**What is needed:** Look through the data below. Collect every line where the word "githubusercontent" occurs.

[Source data]
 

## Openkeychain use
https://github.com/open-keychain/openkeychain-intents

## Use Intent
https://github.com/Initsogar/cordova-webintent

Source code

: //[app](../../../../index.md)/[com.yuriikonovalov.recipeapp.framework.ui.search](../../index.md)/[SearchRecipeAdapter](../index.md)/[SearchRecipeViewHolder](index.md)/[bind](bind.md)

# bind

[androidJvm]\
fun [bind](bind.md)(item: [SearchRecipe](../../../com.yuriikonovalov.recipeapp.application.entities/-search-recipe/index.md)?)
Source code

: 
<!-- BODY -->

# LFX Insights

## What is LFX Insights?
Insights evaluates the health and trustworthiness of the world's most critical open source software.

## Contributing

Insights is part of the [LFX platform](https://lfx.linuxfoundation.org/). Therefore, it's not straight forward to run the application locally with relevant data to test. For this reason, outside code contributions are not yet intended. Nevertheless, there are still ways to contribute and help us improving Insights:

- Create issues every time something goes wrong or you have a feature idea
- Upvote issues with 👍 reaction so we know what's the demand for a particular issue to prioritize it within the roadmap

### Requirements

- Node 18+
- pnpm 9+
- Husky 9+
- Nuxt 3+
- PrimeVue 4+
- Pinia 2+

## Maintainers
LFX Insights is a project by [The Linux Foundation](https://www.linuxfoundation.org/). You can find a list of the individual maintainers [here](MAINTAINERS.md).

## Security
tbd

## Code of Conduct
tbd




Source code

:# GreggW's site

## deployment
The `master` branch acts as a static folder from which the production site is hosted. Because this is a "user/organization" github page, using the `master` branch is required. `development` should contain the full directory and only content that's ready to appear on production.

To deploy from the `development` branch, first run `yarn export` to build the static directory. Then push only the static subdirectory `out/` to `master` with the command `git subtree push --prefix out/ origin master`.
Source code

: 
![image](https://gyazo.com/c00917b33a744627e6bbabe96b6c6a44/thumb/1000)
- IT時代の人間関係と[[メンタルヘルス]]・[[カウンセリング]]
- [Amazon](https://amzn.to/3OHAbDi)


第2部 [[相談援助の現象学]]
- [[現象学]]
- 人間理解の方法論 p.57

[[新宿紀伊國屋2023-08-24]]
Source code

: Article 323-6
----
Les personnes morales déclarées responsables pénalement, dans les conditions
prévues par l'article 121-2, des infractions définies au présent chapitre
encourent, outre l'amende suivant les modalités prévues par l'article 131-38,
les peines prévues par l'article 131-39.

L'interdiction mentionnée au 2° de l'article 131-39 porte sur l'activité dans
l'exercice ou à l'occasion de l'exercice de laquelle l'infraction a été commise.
* * *
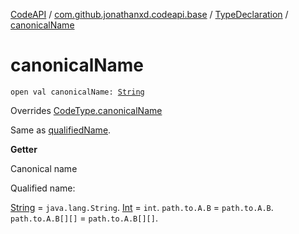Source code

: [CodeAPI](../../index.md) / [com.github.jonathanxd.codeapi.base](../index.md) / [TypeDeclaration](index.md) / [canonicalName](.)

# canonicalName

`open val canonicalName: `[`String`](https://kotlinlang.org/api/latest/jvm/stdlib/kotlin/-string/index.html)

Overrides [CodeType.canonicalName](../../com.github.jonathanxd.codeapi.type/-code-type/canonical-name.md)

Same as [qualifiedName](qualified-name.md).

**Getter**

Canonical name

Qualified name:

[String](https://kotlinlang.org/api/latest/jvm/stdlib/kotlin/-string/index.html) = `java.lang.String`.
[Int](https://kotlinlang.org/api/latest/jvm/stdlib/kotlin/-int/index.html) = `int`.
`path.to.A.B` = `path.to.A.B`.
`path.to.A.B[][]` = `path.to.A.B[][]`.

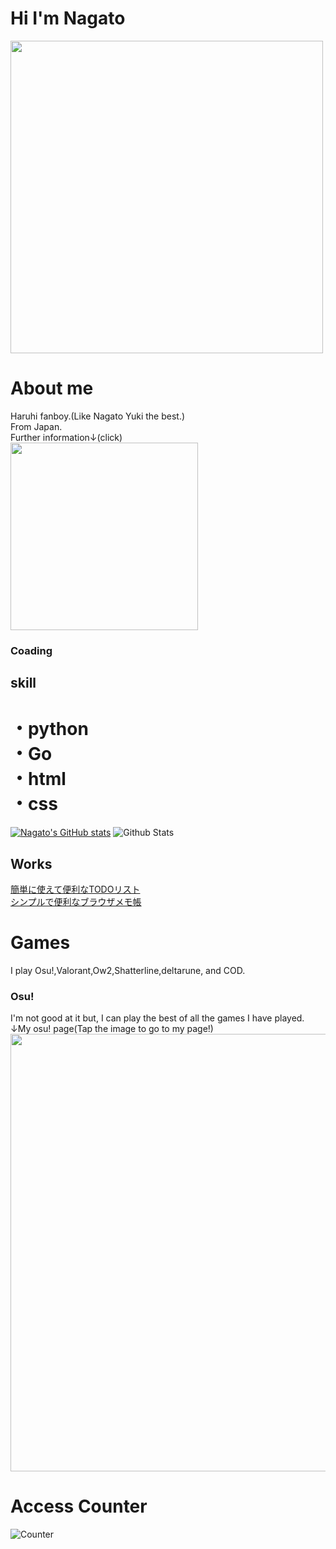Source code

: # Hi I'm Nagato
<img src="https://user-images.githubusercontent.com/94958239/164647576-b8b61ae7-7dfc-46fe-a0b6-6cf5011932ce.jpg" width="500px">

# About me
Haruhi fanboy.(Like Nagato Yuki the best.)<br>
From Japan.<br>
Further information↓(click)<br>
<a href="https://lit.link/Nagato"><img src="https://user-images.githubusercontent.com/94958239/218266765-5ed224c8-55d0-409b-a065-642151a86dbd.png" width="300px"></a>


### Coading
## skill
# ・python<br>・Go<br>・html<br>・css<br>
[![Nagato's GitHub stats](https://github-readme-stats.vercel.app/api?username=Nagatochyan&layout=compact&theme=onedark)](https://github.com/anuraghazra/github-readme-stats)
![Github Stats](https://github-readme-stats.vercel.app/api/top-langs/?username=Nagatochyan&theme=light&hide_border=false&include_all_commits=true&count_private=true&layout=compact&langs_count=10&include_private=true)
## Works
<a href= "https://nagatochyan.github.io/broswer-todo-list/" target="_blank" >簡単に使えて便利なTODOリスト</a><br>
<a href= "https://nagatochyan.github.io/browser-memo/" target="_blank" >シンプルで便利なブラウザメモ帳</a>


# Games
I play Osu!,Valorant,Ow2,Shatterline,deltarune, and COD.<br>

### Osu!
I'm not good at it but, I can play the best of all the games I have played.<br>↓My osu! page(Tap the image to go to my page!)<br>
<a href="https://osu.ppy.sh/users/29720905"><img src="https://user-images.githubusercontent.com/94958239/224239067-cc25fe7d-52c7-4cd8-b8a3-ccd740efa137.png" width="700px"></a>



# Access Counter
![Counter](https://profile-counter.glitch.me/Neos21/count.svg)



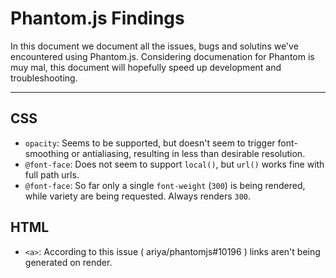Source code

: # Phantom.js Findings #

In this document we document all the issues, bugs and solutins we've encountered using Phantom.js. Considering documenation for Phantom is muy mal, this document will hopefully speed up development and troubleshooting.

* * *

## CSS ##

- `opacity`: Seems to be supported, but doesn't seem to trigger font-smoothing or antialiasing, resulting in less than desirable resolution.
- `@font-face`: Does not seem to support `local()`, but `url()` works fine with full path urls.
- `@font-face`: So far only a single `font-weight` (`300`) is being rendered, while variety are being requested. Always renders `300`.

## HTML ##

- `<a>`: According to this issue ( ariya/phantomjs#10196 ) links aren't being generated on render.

**Problem solution:**
<img src="https://user-images.githubusercontent.com/94958239/164647576-b8b61ae7-7dfc-46fe-a0b6-6cf5011932ce.jpg" width="500px">
<a href="https://lit.link/Nagato"><img src="https://user-images.githubusercontent.com/94958239/218266765-5ed224c8-55d0-409b-a065-642151a86dbd.png" width="300px"></a>
<a href="https://osu.ppy.sh/users/29720905"><img src="https://user-images.githubusercontent.com/94958239/224239067-cc25fe7d-52c7-4cd8-b8a3-ccd740efa137.png" width="700px"></a>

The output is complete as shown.